"Do you know," said my friend, Stevie, jabbing a somnolent crab with the end of his fishing rod,"that a crab can break a fishing rod with its claws." whereupon the crab woke up and promptly demonstrated the truth of his observation. So, if you get a live one, take care how you handle it.
The crab we eat most of is the Edible or Common crab. You also see spider crabs for sale, which are very good, and much loved by the Spanish, and very occasionally swimmer crabs, which make splendid stock. If you come across soft-shelled crabs they're likely to be the American Blue Crab caught during the season when it's shed it's old casing and before the new one has hardened, although Venetians use the Shore or Green Crab for a similar ends. But for most of us, the Common Crab is the crab of choice. And the bigger the better, and certainly never under 12cm across, or it'll be illegal.
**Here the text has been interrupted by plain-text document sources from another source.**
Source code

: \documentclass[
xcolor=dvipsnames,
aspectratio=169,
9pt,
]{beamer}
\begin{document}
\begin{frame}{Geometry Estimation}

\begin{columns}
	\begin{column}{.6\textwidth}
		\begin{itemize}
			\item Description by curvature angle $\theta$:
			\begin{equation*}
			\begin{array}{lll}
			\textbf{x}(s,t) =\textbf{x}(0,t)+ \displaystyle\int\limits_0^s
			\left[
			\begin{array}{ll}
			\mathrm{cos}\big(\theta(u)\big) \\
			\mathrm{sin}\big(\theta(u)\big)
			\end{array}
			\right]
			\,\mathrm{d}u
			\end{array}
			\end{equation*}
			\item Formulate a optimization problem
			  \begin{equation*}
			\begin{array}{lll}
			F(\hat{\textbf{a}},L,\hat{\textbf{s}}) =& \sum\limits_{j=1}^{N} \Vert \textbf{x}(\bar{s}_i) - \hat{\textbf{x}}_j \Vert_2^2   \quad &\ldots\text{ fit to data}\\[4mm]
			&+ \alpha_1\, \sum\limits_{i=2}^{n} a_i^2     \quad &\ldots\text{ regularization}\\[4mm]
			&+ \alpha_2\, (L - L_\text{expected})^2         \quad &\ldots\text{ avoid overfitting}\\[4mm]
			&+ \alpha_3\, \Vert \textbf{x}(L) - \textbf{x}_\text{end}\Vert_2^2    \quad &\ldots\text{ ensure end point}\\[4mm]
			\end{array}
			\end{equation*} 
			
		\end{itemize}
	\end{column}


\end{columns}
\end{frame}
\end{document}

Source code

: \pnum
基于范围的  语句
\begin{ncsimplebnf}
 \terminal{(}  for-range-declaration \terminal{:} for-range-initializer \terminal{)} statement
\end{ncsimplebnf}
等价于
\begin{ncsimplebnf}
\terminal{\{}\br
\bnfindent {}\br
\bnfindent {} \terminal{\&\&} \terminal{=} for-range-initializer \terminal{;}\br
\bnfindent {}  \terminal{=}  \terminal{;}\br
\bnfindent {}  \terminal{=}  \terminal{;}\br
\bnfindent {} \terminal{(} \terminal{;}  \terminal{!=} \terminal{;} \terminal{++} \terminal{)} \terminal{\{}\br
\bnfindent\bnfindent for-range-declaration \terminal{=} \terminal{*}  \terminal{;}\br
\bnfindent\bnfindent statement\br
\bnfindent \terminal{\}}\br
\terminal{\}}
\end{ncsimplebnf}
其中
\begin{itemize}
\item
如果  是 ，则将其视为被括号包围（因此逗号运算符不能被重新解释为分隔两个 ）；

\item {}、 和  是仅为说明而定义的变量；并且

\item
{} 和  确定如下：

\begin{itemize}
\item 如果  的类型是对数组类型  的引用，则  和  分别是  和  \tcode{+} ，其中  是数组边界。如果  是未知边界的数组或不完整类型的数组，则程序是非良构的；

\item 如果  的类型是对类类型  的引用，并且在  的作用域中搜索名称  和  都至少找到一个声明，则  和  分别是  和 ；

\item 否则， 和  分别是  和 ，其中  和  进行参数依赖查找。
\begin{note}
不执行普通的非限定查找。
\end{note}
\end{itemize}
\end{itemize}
Before you boil them, you're supposed to dispatch them by driving an awl or something similar into the brain just below the eyes before being boiled in salted water for 20 to 25 minutes, depending on size. And mind those claws. Males are preferred to females because they pack bigger claws. I make no comment.
Crabby characteristics vary with the seasons. According to the king among fish chefs (and Great British Chef), Nathan Outlaw: "In north Cornwall the best time for cock Common crabs is February to May, for spider crabs May to early July, and then for Common Crabs, July to September”. And he should know.
I've always preferred crab to lobster. Its flesh is every bit as sweet, but it's lighter, more delicate and I can eat a lot more of it. Of course you get white meat and brown meat from the crab. The white meat is purer and light. The dark crab meat is more pungent and more potent. Actually, if you must know, it's mainly the digestive gland and the reproductive organs. That should make you feel better.